Task to complete. Please print exactly the lines below, from the start of the material up to and including the line with "This week, we", but none of the pictures.

***

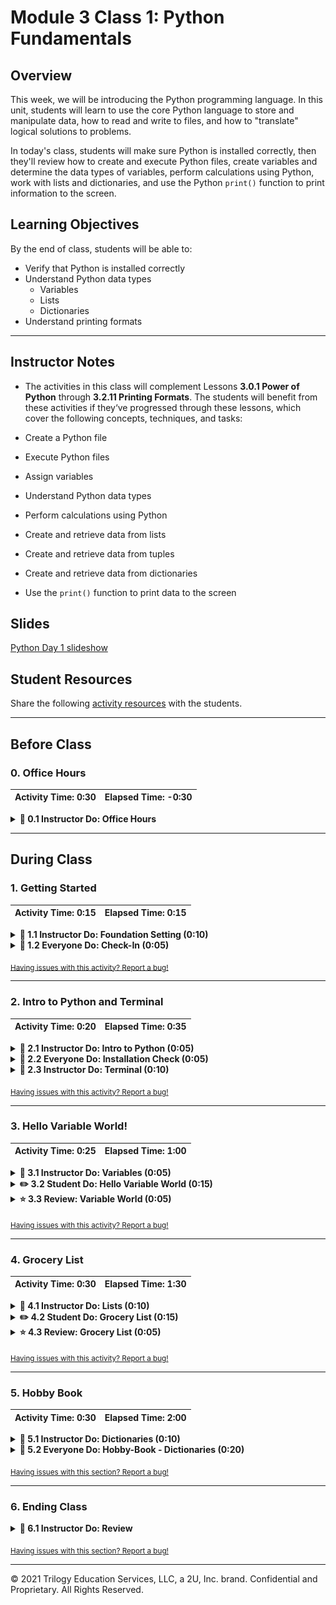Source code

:# Module 3 Class 1: Python Fundamentals

## Overview

This week, we will be introducing the Python programming language. In this unit, students will learn to use the core Python language  to store and manipulate data, how to read and write to files, and how to "translate" logical solutions to problems.

In today's class, students will make sure Python is installed correctly, then they'll review how to create and execute Python files, create variables and determine the data types of variables, perform calculations using Python, work with lists and dictionaries, and use the Python `print()` function to print information to the screen. 

## Learning Objectives

By the end of class, students will be able to:
 
* Verify that Python is installed correctly
* Understand Python data types
    * Variables
    * Lists
    * Dictionaries
* Understand printing formats


- - -

## Instructor Notes

* The activities in this class will complement Lessons **3.0.1 Power of Python** through **3.2.11 Printing Formats**.  The students will benefit from these activities if they‘ve progressed through these lessons, which cover the following concepts, techniques, and tasks: 

* Create a Python file
* Execute Python files 
* Assign variables
* Understand Python data types
* Perform calculations using Python
* Create and retrieve data from lists
* Create and retrieve data from tuples
* Create and retrieve data from dictionaries
* Use the `print()` function to print data to the screen 


## Slides

[Python Day 1 slideshow](https://docs.google.com/presentation/d/1JDUygDzA4knEBo6_KaXWAqsuYe9rSpsO0qQdv2HpVcQ/edit?usp=sharing)

## Student Resources

Share the following [activity resources](https://2u-data-curriculum-team.s3.amazonaws.com/data-viz-online-lesson-plans/03-Lessons/3-1-Student-Resources.zip) with the students. 


- - - 

## Before Class

### 0. Office Hours

| Activity Time: 0:30       |  Elapsed Time:     -0:30  |
|---------------------------|---------------------------|

<details>
  <summary><strong> 📣 0.1 Instructor Do: Office Hours</strong></summary>

* Before you begin class, hold office hours. Office hours should be driven by students. Encourage students to take full advantage of office hours by reminding them that this is their time to ask questions and get assistance from instructional staff as they learn new concepts.

* Expect that students may ask for assistance. For example: 

  * Further review on a particular subject
  * Debugging assistance
  * Help with computer issues
  * Guidance with a particular tool

</details>

- - - 

## During Class 

### 1. Getting Started

| Activity Time:       0:15 |  Elapsed Time:      0:15  |
|---------------------------|---------------------------|

<details>
  <summary><strong>📣 1.1 Instructor Do: Foundation Setting (0:10)</strong></summary>

* Welcome students to class.

* Direct students to post individual questions in the Zoom chat to be addressed by TAs and/or at the end of class.

* Open the slideshow and use slides 1-10 to walk through the foundation setting with your class.

* **Big Picture:** This is an opportunity to zoom out and see the big picture of where they are in the program. Take a moment to mention some real world examples illustrating the value of what they're learning this week.

* **Program Pointers:** Talk through some of the key logistical things that will help students stay on track. This is an opportunity to speak to what students may need when they're at this particular point of the program. 

* **This Week - Python Fundamentals:** Talk through the key skills students will be learning this week. Let the students know that they will be using Python for a majority of the course and that now is the time to cultivate their Python fundamentals. 

* **This Week's Challenge:** For this week's Challenge let the students know that they'll be creating variables to initialize vote counts, lists, and dictionaries, and to track the county with the largest voter turnout. The students will need to create lists and dictionaries to hold candidate and county names, and the number of votes for each candidate and county; the candidate and county names are the keys and the votes are the values. 

* **Career Connection:** Let students know how they will be using the skills covered this week throughout their careers. It's important for them to know the "why". Give examples of when they may be used in work or when you have used those skills in your workplace. 

  * Just a reminder that each week students receive a Career Connection in their course of work that ties to what academic content is being consumed. This Career Connection relates this week's material to a professional setting, encourages students to complete certain Career Services tasks, and provides technical interviewing questions, where applicable, that the student can work through.
 
  * Encourage students to work through this material and if you'd like more information on Career Services, please check out the Career Services [resource page](https://mycareerspot.org/).

* **How to Succeed This Week:** Remind your students that they may have moments of frustration this week as they learn something complex. These moments are great for deepening their knowledge. Use the side material to outline some of the topics that they may find tricky in this module. Consider sharing something about your personal learning journey. It helps students to recognize that everyone starts somewhere and that they are not alone.

* **Today's Objectives:** Now, outline the concepts that will be covered in today's lesson. Remind students that they can find the relevant activity files in the Getting Ready for Class page in their course content.  

</details>

<details>
  <summary><strong>🎉  1.2 Everyone Do: Check-In (0:05)</strong></summary>

* Ask the class the following questions and call on students for answers:

    * **Q:** How are you feeling about your progress so far?

    * **A:** Let them know that we are starting to build their skillset. It’s also okay to feel overwhelmed as long as you don’t give up.

    * **Q:** How comfortable do you feel with this topic? 

    * **A:** Let's do "fist to five" together. If you are not feeling confident, hold up a fist (0). If you feel very confident, hold up an open hand (5).

</details>

<sub>[Having issues with this activity? Report a bug!](https://bit.ly/2IPGDtS)</sub>

- - - 

### 2. Intro to Python and Terminal 

| Activity Time:       0:20 |  Elapsed Time:      0:35  |
|---------------------------|---------------------------|

<details>
  <summary><strong>📣 2.1 Instructor Do: Intro to Python (0:05)</strong></summary>

* Open the slideshow and use slides 11-14 to facilitate welcoming the class while covering the following points:

  * Explain that the class is now going to move on to a more traditional programming language, Python. This will be the primary language used over the next several weeks and a majority of the course.

  * Explain to students that syntax is the most significant change from Visual Basic to Python; the fundamental concepts are the same.

* Make sure the students can download and open the [Python Resources](../Supplemental/Python_Resources.md) and the [Python CheatSheet](../Supplemental/Python_Reference_Guide.pdf) from the AWS link.

</details>

<details>
  <summary><strong>🎉  2.2 Everyone Do: Installation Check (0:05)</strong></summary>

* Complete a quick check to ensure all students have Python installed correctly. 

* Open up the console and have students follow along.

  * Enter `python --version`, which will display the version of Python that is installed.

    * Make sure that students have Python 3.6, or later, installed.

</details>

<details>
  <summary><strong>📣 2.3 Instructor Do: Terminal (0:10)</strong></summary>

* In this first demonstration, open slides 16-21 to accompany the beginning of this demonstration.

* Explain that all of the Python code will be executed through either `git-bash` or the Mac terminal. Windows users should always use `git-bash` while Mac users should use the terminal.

* Open up the terminal or `git-bash` and walk through the following commands:

  * `cd` (Changes the directory)

  * `cd ~` (Changes to the home directory)

  * `cd ..` (Moves up one directory)

  * `ls` (Lists files in the folder)

  * `pwd` (Shows the current directory)

  * `mkdir <FOLDERNAME>` (Creates a new directory with the FOLDERNAME)

  * `touch <FILENAME>` (Creates a new file with the FILENAME)

  * `rm <FILENAME>` (Deletes a file)

  * `rm -r <FOLDERNAME>` (Deletes a folder, make sure to note the -r)

  * `open .` (Opens the current directory on Macs)

  * `explorer .` (Opens the current directory on `git-bash`)

  * `code .` (Opens the current directory in VS Code)

  * `open <FILENAME>` (Opens a specific file on Macs)

  * `explorer <FILENAME>` (Opens a specific file on `git-bash`)

  ![Terminal Example](Images/01-Terminal_Example.png)

* Send out the [CommonCommands.txt](Activities/01-Ins_Terminal/Solved/CommonCommands.txt) file for students to use as a reference. Answer any questions up until this point.

* Ask the class the following questions and call on students for the answers:

    * **Q:** Where have we used this before?

    * **A:** We used the command line, or terminal, to navigate through directories in Lesson 3.1.1.

    * **Q:** How does this activity equip us for the Challenge?

    * **A:** We will need to navigate to a directory on our computer and then open the directory in VS Code to edit the code in the files.

    * **Q:** What can we do if we don't completely understand this?

    * **A:** We can refer to the lesson plan and look over the reference guide on common commands.

* Answer any questions before proceeding to the student activity.


</details>

<sub>[Having issues with this activity? Report a bug!](https://bit.ly/35JvaVo)</sub>

- - - 

### 3. Hello Variable World!

| Activity Time:       0:25 |  Elapsed Time:      1:00  |
|---------------------------|---------------------------|

<details>
  <summary><strong>📣 3.1 Instructor Do: Variables (0:05)</strong></summary>

* In this demonstration, you'll be reviewing variables and creating print statements. You may use slides 22-29 to accompany this activity.

* Open up the file [variables.py](Activities/02-Ins_Variables/Solved/variables.py) and explain to students that variables let us store information that we can use later.

  * Remind students how VBA accessed certain values when they referred to a specific cell. This is essentially what a variable is doing in Python too. A value is stored there.

* Show the students the code and explain the following ...

  * Variables can store different data types, like strings, integers, and an entirely new data type called booleans, which hold `True` or `False` values.

    ```python
    # Creates a variable with a string "Frankfurter"
    title = "Frankfurter"

    # Creates a variable with an integer 80
    years = 80

    # Creates a variable with the boolean value of True
    expert_status = True
    ```

  * We can print statements that include variables, but traditional Python formatting won't concatenate strings with other data types. This means integers and booleans must be cast as strings using the `str()` function.

    ```python
    # Prints a statement adding the variable
    print("Nick is a professional " + title)

    # Convert the integer years into a string and prints
    print("He has been coding for " + str(years) + " years")

    # Converts a boolean into a string and prints
    print("Expert status: " + str(expert_status))
    ```

  * Alternatively, the "f-string" method of string interpolation allows strings to be formatted with different data types. Demonstrate the differences by refactoring the last print statement as an "f-string":

    ```python
    # An f-string accepts all data types without conversion
    print(f"Expert status: {expert_status}")
    ```

  * Remind the students that there is a reference for [Python 3's f-strings](https://realpython.com/python-f-strings/) in the [Python Resources](../Supplemental/Python_Resources.md).

* Send out the [variables.py](Activities/02-Ins_Variables/Solved/variables.py) file for students to refer to later.

* Ask the class the following questions and call on students for the answers:

    * **Q:** Where have we used this before?

    * **A:** We created variables using the command line in Lesson 3.2.3 Data Types and covered different printing formats in Lesson 3.2.11 Printing Formats.

    * **Q:** How does this activity equip us for the Challenge?

    * **A:** We will need to create variables to hold candidate names and vote counts, and to be able to print the variable values to the screen. 

    * **Q:** What can we do if we don't completely understand this?

    * **A:** We can refer to the lesson plan and look over the reference guide on Python f-strings.

* Answer any questions before proceeding to the student activity.

</details>

<details>
  <summary><strong>✏️ 3.2 Student Do: Hello Variable World (0:15)</strong></summary> 

* Next, proceed with the student exercise. In this exercise, the students will need to create variables with different data types and print them to the screen. 

* Open up [HelloVariableWorld.py](Activities/03-Stu_HelloVariableWorld/Solved/HelloVariableWorld.py) within the terminal and run the code to show students how the application should function.

  ![Variable World](Images/02-HelloVariableWorld_Output.png)

* Make sure the students can download and open the [instructions](Activities/03-Stu_HelloVariableWorld/README.md) and the [starter code](Activities/03-Stu_HelloVariableWorld/Unsolved/HelloVariableWorld.py) from the AWS link.

* Go over the instructions with the students and answer any questions before breaking the students out in groups. 

* Divide students into groups of 3-5. They should work on the solution by themselves, but they can talk to others in their group to get tips.

* Let students know that they may be asked to share and walk through their work at the end of the activity.

</details>

<details>
  <summary><strong>⭐ 3.3 Review: Variable World (0:05)</strong></summary>

* Once time is up, ask for volunteers to walk through their solution. Remind them that it is perfectly alright if they didn't finish the activity. 

* To encourage participation, you can open the [starter code](Activities/03-Stu_HelloVariableWorld/Unsolved/HelloVariableWorld.py) and ask the students to help you create each variable, and then ask them how to write the print statements.

* If there are no volunteers, open up the [HelloVariableWorld.py solution](Activities/03-Stu_HelloVariableWorld/Solved/HelloVariableWorld.py) file and go over line by line with the class, answering whatever questions students may have.

* Key points to cover over the course of the discussion:

  * Each variable has to be declared individually but does not have to be cast at declaration. Python figures out the data type on its own.

  * Integer variables can easily be placed into calculations simply by using their name.

  * Even though booleans look like strings, they do not use quotation marks in their declaration.

    ![Declaring Variables](Images/02-HelloVariableWorld_Variables.png)

    * When printing out integers and booleans with strings, the variables must be cast as strings. 

    ```python
    # Print out the user's age
    print("You are " + str(age) + " years old")
    ```


  * If you don't cast integers as strings, you will get the following error, `TypeError: must be str, not int`. And if you don't cast booleans as strings, you will get the following error, `TypeError: must be str, not bool`.

  * However, when using an f-string, integers and booleans do not need to be cast as strings. Also, the syntax is slightly different: variables are enclosed in curly braces, there are no plus signs, and there’s a single set of quotation marks around the entire string.


    ```python
    # With an f-string, print out the daily wage that was calculated
    print(f"You make {daily_wage} per day")

    # With an f-string, print out whether the users were satisfied
    print(f"Are you satisfied with your current wage? {satisfied}")
    ```

* Send out the [HelloVariableWorld.py solution](Activities/03-Stu_HelloVariableWorld/Solved/HelloVariableWorld.py) file for students to refer to later.

* Ask the class the following questions and call on students for the answers:

    * **Q:** What is the difference between an integer and string?

    * **A:** A string will be wrapped in single or double quotes; an integer won't. 

    * **Q:** If we wrap a number in single or double quotes, is it an integer or string?

    * **A:** It's a string.  

    * **Q:** What can we do if we don't completely understand this?

    * **A:** Practice initializing variables and use the `type()` function to check the data types like we did in Lesson 3.2.3.

* Answer any questions before proceeding to the next activity.

</details>

<sub>[Having issues with this activity? Report a bug!](https://bit.ly/2IPGYNa)</sub>

- - - 

### 4. Grocery List

| Activity Time:       0:30 |  Elapsed Time:      1:30  |
|---------------------------|---------------------------|

<details>
  <summary><strong>📣 4.1 Instructor Do: Lists (0:10)</strong></summary>

* Let students know that they will be uncovering a new data type: lists.
    * Lists are the Python equivalent of arrays in VBA, functioning in much the same way by holding multiple pieces of data within one variable.
    * Lists can hold multiple data types, such as strings, integers, boolean values, and other lists.

* You may use slides 30-43 to accompany this activity.

* Open the [lists.py](Activities/04-Ins_List/Solved/lists.py) file and explain to students that variables let us store information that we can use later. Then, explain how a list called `myList`, containing a mix of data types, was created.


  ```python
  # Create a variable and set it as an list
  myList = ["Jacob", 25, "Ahmed", 80]
  print(myList)

  # Adds an element onto the end of a list
  myList.append("Matt")
  print(myList)

  # Returns the index of the first object with a matching value
  print(myList.index("Matt"))

  # Changes a specified element within a list at the given index
  myList[3] = 85
  print(myList)

  # Returns the length of the List
  print(len(myList))

  # Removes a specified object from a list
  myList.remove("Matt")
  print(myList)

  # Removes the object at the index specified
  myList.pop(0)
  myList.pop(0)
  print(myList)
  ```


* Let the students know that these are a few of the methods that we can use on a list. 
    * The `append` method can add elements to the end of a list.
    * The `index` method returns the numeric location of a given value within a list.
    * The `len` function returns the length of a list.
    * The `remove` method deletes a given value from a list.
    * The `pop` method can be used to remove a value by index.
    * Remind students that indexing in lists starts at 0.

* Show and explain to the students that they can see all the methods that can be applied to lists if they run the following code snippet after the Python prompt. 

  ```python
  dir(list)
  ``` 

* Python also has a data type called "tuple," which is similar to a list, but can't be altered. 
    * While lists in Python can be modified after their creation, tuples can never be modified after their declaration.
    * Tuples tend to be more efficient to navigate through than lists, and they also protect the data stored within from being changed.

* For more information on tuples, have your students check out this [quora question](https://www.quora.com/What-advantages-do-tuples-have-over-lists).

    ```python
    # Creates a tuple, a sequence of immutable Python objects that cannot be changed
    myTuple = ('Python', 100, 'VBA', False)
    print(myTuple)
    ```


* Send out the [lists.py](Activities/04-Ins_List/Solved/lists.py) file for students to refer to later.

* Ask the class the following questions and call on students for the answers:

    * **Q:** Where have we used this before?

    * **A:** We created a list of counties in Lesson 3.2.5.

    * **Q:** How does this activity equip us for the Challenge?

    * **A:** We will need to create lists to hold candidate and county names. 

    * **Q:** What can we do if we don't completely understand this?

    * **A:** We can refer to the lesson plan and practice creating lists with the command line or console.

* Answer any questions before proceeding to the student activity.

</details>

<details>
  <summary><strong>✏️ 4.2 Student Do: Grocery List (0:15)</strong></summary>

* In this exercise, the students will be creating a list of grocery store items as a list of strings that they will print out to the console. Once the list is created, it will need to be updated three times, and the updated list will be printed to the console. 

* Open up [grocery_list.py](Activities/05-Stu_GroceryList/Solved/grocery_list.py) within the terminal and run the application to show students what the initial and final lists will look like.

  ![Grocery list](Images/03-Grocery-list.png)

* Make sure the students can download and open the [instructions](Activities/05-Stu_GroceryList/README.md) and the [starter code](Activities/05-Stu_GroceryList/Unsolved/grocery_list.py) from the AWS link.

* Go over the instructions with the students and answer any questions before breaking the students out in groups. 

* Divide students into groups of 3-5. They should work on the solution by themselves, but can reach out to others in their group to get tips.

* Let students know that they may be asked to share and walk through their work at the end of the activity.

</details>

<details>
  <summary><strong>⭐ 4.3 Review: Grocery List (0:05)</strong></summary>

* Once time is up, ask for volunteers to walk through their solution. Remind them that it is perfectly alright if they didn't finish the activity. 

* To encourage participation, you can open the [starter code](Activities/05-Stu_GroceryList/Unsolved/grocery_list.py) and ask the students to help you write the code to create, print, and modify the list.

* If there are no volunteers, open up [grocery_list.py](Activities/05-Stu_GroceryList/Solved/grocery_list.py) and go over the solution file with the class, answering whatever questions students may have.

* Key points to cover when discussing this activity:

  * A list can be initialized with variables.
  
  * Items can be accessed by their index, and values can be changed just like variables.
  
  * Items can be added with `append()`
  
  * Items can be removed with `remove()` or `pop()`

* Send out the [grocery_list.py](Activities/05-Stu_GroceryList/Solved/grocery_list.py) file for students to refer to later.

* Ask the class the following questions and call on students for the answers:

    * **Q:** What is the difference between `remove()` and `pop()`?

    * **A:** The `remove()` method removes a specific object by its value from a list, whereas the `pop()` method removes an object by its index. 

    * **Q:** What can we do if we don't completely understand this?

    * **A:** Review the Lesson 3.2.5 Data Structures: Lists, where we went over list manipulation.

* Answer any questions before proceeding to the next activity.

</details>

<sub>[Having issues with this activity? Report a bug!](https://bit.ly/3nBz5Kb)</sub>

- - - 

### 5. Hobby Book

| Activity Time:       0:30 |  Elapsed Time:      2:00  |
|---------------------------|---------------------------|

<details>
<summary><strong>📣 5.1 Instructor Do: Dictionaries (0:10)</strong></summary>

* For this activity, you may use slides 44-55.


* Another data type that is commonly used in Python is the dictionary.

  * Like lists and tuples, dictionaries can contain multiple values and types of data within them.

  * Unlike lists and tuples, however, dictionaries store data in key-value pairs. The key in a dictionary is a string that can be referenced in order to collect the value it is associated with.

* Open up [dictionaries.py](Activities/06-Ins_Dicts/Solved/dictionaries.py) and explain the code that is contained within. Make sure to explain the following:

  * A pair of curly braces is used to create a dictionary: `films = {}`

  * Values can be added to dictionaries at declaration by creating a key that is stored within a string, following it with a colon, and then placing the desired value after the colon.

  * Referencing a value within a dictionary is as simple as calling the dictionary and following it up with a pair of brackets containing the key for the desired value.

    ![basic dictionary](Images/04-Dictionary_OneValue.png)

  * Dictionaries can hold multiple pieces of information by following up each key-value pairing with a comma and then placing another key-value pair after the comma.

  * Dictionaries can also store lists. They can be accessed by first calling the key and then indexing the list. Assure students they only need a basic understanding of this for now, and that when they get into APIs they will get a lot more practice.

  * Dictionaries can also contain other dictionaries. In order to access the values inside nested dictionaries, simply add another key to the reference.

    ![Advanced Dictionaries](Images/04-Dictionary_MultiValue.png)

  * It is important to note how dictionaries in Python will always auto-sort alphabetically. This means that the order in which key-value pairs were declared may not match the order in which they’ll be printed in the console.

* Ask the class the following questions and call on students for the answers:

    * **Q:** Why do dictionaries have keys?

    * **A:** The key in a dictionary can be referenced in order to collect its associated value.

    * **Q:** How does this activity equip us for the Challenge?

    * **A:** We will need to create a dictionary with candidate names as the keys and their votes as the values, and a dictionary with the counties as the keys and the number of votes for the county as the values.

    * **Q:** What can we do if we don't completely understand this?

    * **A:** We can refer to the lesson plan and practice creating a dictionary where the keys are your friends’ names and values are their phone numbers.

* Answer any questions before proceeding to the next activity.

</details>

<details>
  <summary><strong>🎉  5.2 Everyone Do: Hobby-Book - Dictionaries (0:20)</strong></summary>

* In this exercise, the students are asked to create a dictionary to store their pet’s name, age, and hobbies as a list, and what time their pet wakes up each day of the week in a dictionary format where the day of the week is the `key` and the time is the `value`. Then, they'll use f-strings to print the results stored in the dictionary.

* Open up the [HobbyBook_Solved.py](Activities/07-Evr_HobbyBook-Dictionaries/Solved/HobbyBook_Solved.py) file within the terminal and run the code to show the end results of the application.

  ![Hobby-Book Solved](Images/04-HobbyBook_Output.png)

* Make sure the students can download and open the [instructions](Activities/07-Evr_HobbyBook-Dictionaries/README.md) and the [starter code](Activities/07-Evr_HobbyBook-Dictionaries/Unsolved/HobbyBook_Unsolved.py) from the AWS link. 

* Review the instructions with the students, then let the students work on their solution for 10 minutes.

* When time is up, open the [starter code](Activities/07-Evr_HobbyBook-Dictionaries/Unsolved/HobbyBook_Unsolved.py), and ask for volunteers to help you create the dictionary about their pet.

* If there are no volunteers, open up the [HobbyBook_Solved.py](Activities/07-Evr_HobbyBook-Dictionaries/Solved/HobbyBook_Solved.py) file and walk through how the dictionary is created, making sure to explain the following:

  * A variable called `my_info` stores the primary dictionary, as noted by the curly braces.

  * The keys are "name", "age", "hobbies", and "wake-up". Their values are what is stored after the colons, with each new key-value pair separated by a comma.

    ![Hobby-Book Solved](Images/04-HobbyBook_Code.png)

* Once the dictionary is created, let the students continue working for 5 minutes. Encourage them to be creative in their print statements! 

* When time is up, ask for a volunteer to share their pet's story. If there are no volunteers, open up the [HobbyBook_Solved.py](Activities/07-Evr_HobbyBook-Dictionaries/Solved/HobbyBook_Solved.py) file and show the students the print statements, and then run the code and explain the following:

  * In order to find the number of values stored within the "hobbies" key, the `len()` function is used.

* Send out the [HobbyBook_Solved.py](Activities/07-Evr_HobbyBook-Dictionaries/Solved/HobbyBook_Solved.py) file for students to refer to later.

* Ask the class the following questions and call on students for the answers:

    * **Q:** How would you print two of the pet’s hobbies?

    * **A:** We would use the `{my_info["hobbies"][0]} and {my_info["hobbies"][1]}.`

    * **Q:** What can we do if we don't completely understand this?

    * **A:** Review the Lesson 3.2.7 Data Structures: Dictionaries, where we created a dictionary that had the counties as keys and the number of registered voters as values.

* Answer any questions before ending class.

</details>

<sub>[Having issues with this section? Report a bug!](https://bit.ly/3fhRuZi)</sub>

- - - 

### 6. Ending Class 

<details>
  <summary><strong>📣  6.1 Instructor Do: Review </strong></summary>

* Before ending class, review the skills that were covered today and mention where these skills are taught in the module. 
  * Working with the terminal / command line to navigate directories was covered in **Lesson 3.1.1**.
  * Creating variables with a data type was covered in **Lesson 3.2.3**.
  * Printing formats were covered in **Lesson 3.2.11**.
  * Creating lists, retrieving data from lists, and modifying lists were all covered in **Lesson 3.2.5**.
  * Creating dictionaries and retrieving data from a dictionary were both covered in **Lesson 3.2.7**.

* Answer any questions the students may have.

* Finally, encourage your class to begin the Challenge as soon as possible, if they haven’t already, and to use the Learning Assistants channel and pre-scheduled Office Hours with their instructional team for help as they progress through their work. If they feel like they need context to understand documentation or instructions throughout the week, this is where they can get it. 

</details>

<sub>[Having issues with this section? Report a bug!](https://bit.ly/35Ilfzw)</sub>

---

© 2021 Trilogy Education Services, LLC, a 2U, Inc. brand.  Confidential and Proprietary.  All Rights Reserved.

***

Result for this task.
Source code

:# Module 3 Class 1: Python Fundamentals

## Overview

This week, we will be introducing the Python programming language. In this unit, students will learn to use the core Python language  to store and manipulate data, how to read and write to files, and how to "translate" logical solutions to problems.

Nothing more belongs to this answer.